Use of personal data by the Google search engine.                                          Share

The article below is the first part of a study of the use of your personal data by the Google search engine. The second part examines whether VAT (tax) may be due on your search activity when Google uses your personal data for the benefit of its advertising services.


Both articles are posted in addition to a series of articles about the activities of Google in the travel industry. In our Blog, you find a review of all our articles, including those about the best beaches in the word and the best way to book a cheap international air ticket.

1. Google: one company, two business activities.

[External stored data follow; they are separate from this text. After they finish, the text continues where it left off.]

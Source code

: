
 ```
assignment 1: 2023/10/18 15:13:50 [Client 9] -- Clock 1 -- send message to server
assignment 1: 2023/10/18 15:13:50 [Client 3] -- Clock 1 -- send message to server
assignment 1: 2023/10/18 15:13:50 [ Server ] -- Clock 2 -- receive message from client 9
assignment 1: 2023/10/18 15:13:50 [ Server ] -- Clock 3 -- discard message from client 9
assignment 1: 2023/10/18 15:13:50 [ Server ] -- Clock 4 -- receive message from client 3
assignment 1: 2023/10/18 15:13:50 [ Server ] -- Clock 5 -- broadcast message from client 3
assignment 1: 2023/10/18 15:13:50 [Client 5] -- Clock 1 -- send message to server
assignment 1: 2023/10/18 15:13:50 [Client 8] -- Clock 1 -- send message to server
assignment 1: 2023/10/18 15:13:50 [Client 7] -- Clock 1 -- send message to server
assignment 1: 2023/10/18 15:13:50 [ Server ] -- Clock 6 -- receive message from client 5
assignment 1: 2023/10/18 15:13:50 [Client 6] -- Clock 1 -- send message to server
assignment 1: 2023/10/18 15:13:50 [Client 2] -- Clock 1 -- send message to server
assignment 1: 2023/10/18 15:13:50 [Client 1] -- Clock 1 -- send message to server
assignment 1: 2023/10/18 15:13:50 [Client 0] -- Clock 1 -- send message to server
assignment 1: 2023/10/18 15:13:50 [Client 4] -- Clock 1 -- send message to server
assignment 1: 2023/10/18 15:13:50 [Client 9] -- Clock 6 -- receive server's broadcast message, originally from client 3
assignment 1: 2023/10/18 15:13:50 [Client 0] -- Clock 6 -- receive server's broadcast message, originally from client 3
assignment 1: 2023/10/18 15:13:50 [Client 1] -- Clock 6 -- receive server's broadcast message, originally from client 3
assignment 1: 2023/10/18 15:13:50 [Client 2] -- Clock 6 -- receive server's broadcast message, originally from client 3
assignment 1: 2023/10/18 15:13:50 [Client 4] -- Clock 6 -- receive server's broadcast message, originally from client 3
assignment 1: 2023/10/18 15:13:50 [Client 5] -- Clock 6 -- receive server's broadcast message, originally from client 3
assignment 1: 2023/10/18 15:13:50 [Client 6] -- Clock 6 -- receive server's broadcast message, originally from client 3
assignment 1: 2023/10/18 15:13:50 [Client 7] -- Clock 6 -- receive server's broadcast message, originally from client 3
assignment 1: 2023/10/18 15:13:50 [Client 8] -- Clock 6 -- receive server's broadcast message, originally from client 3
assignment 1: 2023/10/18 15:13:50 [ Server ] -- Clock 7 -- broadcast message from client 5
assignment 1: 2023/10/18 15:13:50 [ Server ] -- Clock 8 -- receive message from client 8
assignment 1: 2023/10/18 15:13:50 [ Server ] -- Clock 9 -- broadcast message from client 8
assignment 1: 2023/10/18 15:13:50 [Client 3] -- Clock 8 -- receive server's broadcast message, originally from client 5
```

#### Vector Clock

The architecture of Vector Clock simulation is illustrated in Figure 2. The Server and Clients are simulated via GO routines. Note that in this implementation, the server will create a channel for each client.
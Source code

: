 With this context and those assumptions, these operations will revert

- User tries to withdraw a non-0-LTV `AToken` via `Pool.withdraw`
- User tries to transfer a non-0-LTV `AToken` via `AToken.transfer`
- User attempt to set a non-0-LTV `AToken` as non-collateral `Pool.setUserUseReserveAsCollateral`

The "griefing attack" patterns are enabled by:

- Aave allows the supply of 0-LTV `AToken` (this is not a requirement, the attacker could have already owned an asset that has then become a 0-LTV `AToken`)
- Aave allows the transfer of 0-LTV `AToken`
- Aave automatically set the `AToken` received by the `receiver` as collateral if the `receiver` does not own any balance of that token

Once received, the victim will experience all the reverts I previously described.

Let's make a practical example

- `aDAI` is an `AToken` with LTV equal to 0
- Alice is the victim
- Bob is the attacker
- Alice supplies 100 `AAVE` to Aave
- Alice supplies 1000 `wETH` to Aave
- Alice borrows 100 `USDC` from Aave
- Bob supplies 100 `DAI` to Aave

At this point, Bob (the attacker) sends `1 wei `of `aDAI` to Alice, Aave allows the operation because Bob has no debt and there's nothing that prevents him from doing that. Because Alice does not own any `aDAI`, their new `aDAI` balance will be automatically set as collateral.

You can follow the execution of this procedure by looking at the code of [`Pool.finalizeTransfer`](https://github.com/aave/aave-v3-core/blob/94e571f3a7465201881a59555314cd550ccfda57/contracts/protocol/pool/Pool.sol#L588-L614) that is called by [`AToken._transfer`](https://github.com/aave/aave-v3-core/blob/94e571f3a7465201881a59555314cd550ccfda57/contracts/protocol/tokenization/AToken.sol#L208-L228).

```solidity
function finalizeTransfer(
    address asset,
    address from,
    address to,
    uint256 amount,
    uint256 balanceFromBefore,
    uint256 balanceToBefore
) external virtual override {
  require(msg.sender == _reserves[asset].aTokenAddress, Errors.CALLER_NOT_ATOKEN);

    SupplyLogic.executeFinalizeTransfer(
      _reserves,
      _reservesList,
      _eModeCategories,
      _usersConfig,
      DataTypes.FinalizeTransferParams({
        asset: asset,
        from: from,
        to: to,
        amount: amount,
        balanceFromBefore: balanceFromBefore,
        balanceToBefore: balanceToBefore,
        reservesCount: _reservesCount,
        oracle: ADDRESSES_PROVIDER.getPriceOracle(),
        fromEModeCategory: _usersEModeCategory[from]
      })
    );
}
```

When you enter a search query into Google, you get pages that include two kinds of information:

a) On one hand, the answer to your query, which is obviously the reason why you use the search engine. These results are produced by complex algorithms attempting through a number of criteria to identify, among the web pages indexed by the search engine, what pages are likely to provide you with the most relevant answer to your question. Therefore, they are the result of a permanent work of exploration and indexation of web pages as well as that of algorithms that try case-by-case to determine what pages are specific to your query and how they are to be ranked.

For several years, in a growing amount of cases, instead of forwarding you to the most relevant pages, Google has tried to give you directly a piece of information that is supposed to respond (correctly or not) to your query. This is an amalgam of functions: under the guise of a search engine that indexes the content of other web sites, Google supplants them.

Several complaints have been filed with the European Commission (which is in charge of competition in the European Union) because either Google promotes its own services (they are more and more numerous) in the search results or it uses for its own benefit the content of sites, even when the latter is protected by copyright.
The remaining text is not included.